Lately, I’ve been experimenting with PostgreSQL a lot. It is of course convenient to be able to set up a temporary database to play around. I didn’t want to do it directly on my laptop. One solution was to use Virtualbox (with Vagrant). This is a nice way, and it is even apparently officially supported. (Go to the linked wiki page to learn about various possible reasons why you might want to run PostgreSQL in a VM.)
However, I also wanted to try something different. I am completely new to Docker, and I figured that setting up PostgreSQL in Docker would be a good way to start introducing myself to this technology. I found some instructions on how to run PostgreSQL on Docker here, and the tip worked nicely, with one glitch. The directory I used as a bind mount somehow got its ownership switched to user 999, and having a file owned by someone else in my $HOME
felt much like living with a burglar.
It turns out that bind mounts, while (maybe) convenient, just have this problem – a chown
in the guest changes the ownership on the host. (This isn’t even very surprising.) The first way I employed to deal with that issue was to use /tmp
to mount the PostgreSQL data directory, but this of course doesn’t solve anything. I started to dig (just a little) deeper and found out about volumes, which, according to the linked guide, are the preferred mechanism for persisting data generated by and used by Docker containers. Since I had no reason to have the dockerized PostgreSQL data files in my filesystem, I decided to go with it.
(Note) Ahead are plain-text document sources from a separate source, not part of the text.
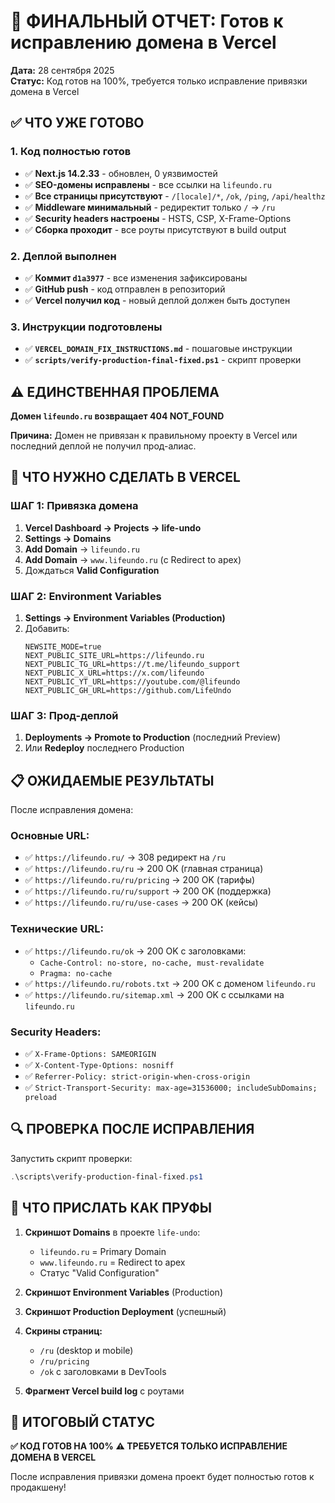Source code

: # 🚨 ФИНАЛЬНЫЙ ОТЧЕТ: Готов к исправлению домена в Vercel

**Дата:** 28 сентября 2025  
**Статус:** Код готов на 100%, требуется только исправление привязки домена в Vercel

## ✅ ЧТО УЖЕ ГОТОВО

### 1. Код полностью готов
- ✅ **Next.js 14.2.33** - обновлен, 0 уязвимостей
- ✅ **SEO-домены исправлены** - все ссылки на `lifeundo.ru`
- ✅ **Все страницы присутствуют** - `/[locale]/*`, `/ok`, `/ping`, `/api/healthz`
- ✅ **Middleware минимальный** - редиректит только `/` → `/ru`
- ✅ **Security headers настроены** - HSTS, CSP, X-Frame-Options
- ✅ **Сборка проходит** - все роуты присутствуют в build output

### 2. Деплой выполнен
- ✅ **Коммит `d1a3977`** - все изменения зафиксированы
- ✅ **GitHub push** - код отправлен в репозиторий
- ✅ **Vercel получил код** - новый деплой должен быть доступен

### 3. Инструкции подготовлены
- ✅ **`VERCEL_DOMAIN_FIX_INSTRUCTIONS.md`** - пошаговые инструкции
- ✅ **`scripts/verify-production-final-fixed.ps1`** - скрипт проверки

## ⚠️ ЕДИНСТВЕННАЯ ПРОБЛЕМА

**Домен `lifeundo.ru` возвращает 404 NOT_FOUND**

**Причина:** Домен не привязан к правильному проекту в Vercel или последний деплой не получил прод-алиас.

## 🚀 ЧТО НУЖНО СДЕЛАТЬ В VERCEL

### ШАГ 1: Привязка домена
1. **Vercel Dashboard → Projects → life-undo**
2. **Settings → Domains**
3. **Add Domain** → `lifeundo.ru`
4. **Add Domain** → `www.lifeundo.ru` (с Redirect to apex)
5. Дождаться **Valid Configuration**

### ШАГ 2: Environment Variables
1. **Settings → Environment Variables (Production)**
2. Добавить:
   ```
   NEWSITE_MODE=true
   NEXT_PUBLIC_SITE_URL=https://lifeundo.ru
   NEXT_PUBLIC_TG_URL=https://t.me/lifeundo_support
   NEXT_PUBLIC_X_URL=https://x.com/lifeundo
   NEXT_PUBLIC_YT_URL=https://youtube.com/@lifeundo
   NEXT_PUBLIC_GH_URL=https://github.com/LifeUndo
   ```

### ШАГ 3: Прод-деплой
1. **Deployments → Promote to Production** (последний Preview)
2. Или **Redeploy** последнего Production

## 📋 ОЖИДАЕМЫЕ РЕЗУЛЬТАТЫ

После исправления домена:

### Основные URL:
- ✅ `https://lifeundo.ru/` → 308 редирект на `/ru`
- ✅ `https://lifeundo.ru/ru` → 200 OK (главная страница)
- ✅ `https://lifeundo.ru/ru/pricing` → 200 OK (тарифы)
- ✅ `https://lifeundo.ru/ru/support` → 200 OK (поддержка)
- ✅ `https://lifeundo.ru/ru/use-cases` → 200 OK (кейсы)

### Технические URL:
- ✅ `https://lifeundo.ru/ok` → 200 OK с заголовками:
  - `Cache-Control: no-store, no-cache, must-revalidate`
  - `Pragma: no-cache`
- ✅ `https://lifeundo.ru/robots.txt` → 200 OK с доменом `lifeundo.ru`
- ✅ `https://lifeundo.ru/sitemap.xml` → 200 OK с ссылками на `lifeundo.ru`

### Security Headers:
- ✅ `X-Frame-Options: SAMEORIGIN`
- ✅ `X-Content-Type-Options: nosniff`
- ✅ `Referrer-Policy: strict-origin-when-cross-origin`
- ✅ `Strict-Transport-Security: max-age=31536000; includeSubDomains; preload`

## 🔍 ПРОВЕРКА ПОСЛЕ ИСПРАВЛЕНИЯ

Запустить скрипт проверки:
```powershell
.\scripts\verify-production-final-fixed.ps1
```

## 📸 ЧТО ПРИСЛАТЬ КАК ПРУФЫ

1. **Скриншот Domains** в проекте `life-undo`:
   - `lifeundo.ru` = Primary Domain
   - `www.lifeundo.ru` = Redirect to apex
   - Статус "Valid Configuration"

2. **Скриншот Environment Variables** (Production)

3. **Скриншот Production Deployment** (успешный)

4. **Скрины страниц:**
   - `/ru` (desktop и mobile)
   - `/ru/pricing`
   - `/ok` с заголовками в DevTools

5. **Фрагмент Vercel build log** с роутами

## 🎯 ИТОГОВЫЙ СТАТУС

**✅ КОД ГОТОВ НА 100%**
**⚠️ ТРЕБУЕТСЯ ТОЛЬКО ИСПРАВЛЕНИЕ ДОМЕНА В VERCEL**

После исправления привязки домена проект будет полностью готов к продакшену!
So, based on this blog post, here is my way of dockerizing Postgres for experiments:
docker pull postgres docker run --rm --name pg-docker -e POSTGRES_PASSWORD=docker -d -p 5432:5432 --mount 'type=volume,source=pg_data,target=/var/lib/postgresql/data' postgres psql -h localhost -U postgres -d postgres
Here, pg_data
is the name of the volume; you can see the list of your docker volumes with docker volume ls
.
(I am pretty sure I could do something to use peer authentication. From a cursory look at the Docker guides, I couldn’t find a way to mount a volume in my host filesystem, but I guess I could just make Docker run sed
or something on the Postgres config files so that I wouldn’t have to type the password every time. That will wait until I have some more spare time to learn about Docker.)
Note that the volume is persistent - after killing the container and creating it again, the data are still there. That’s good!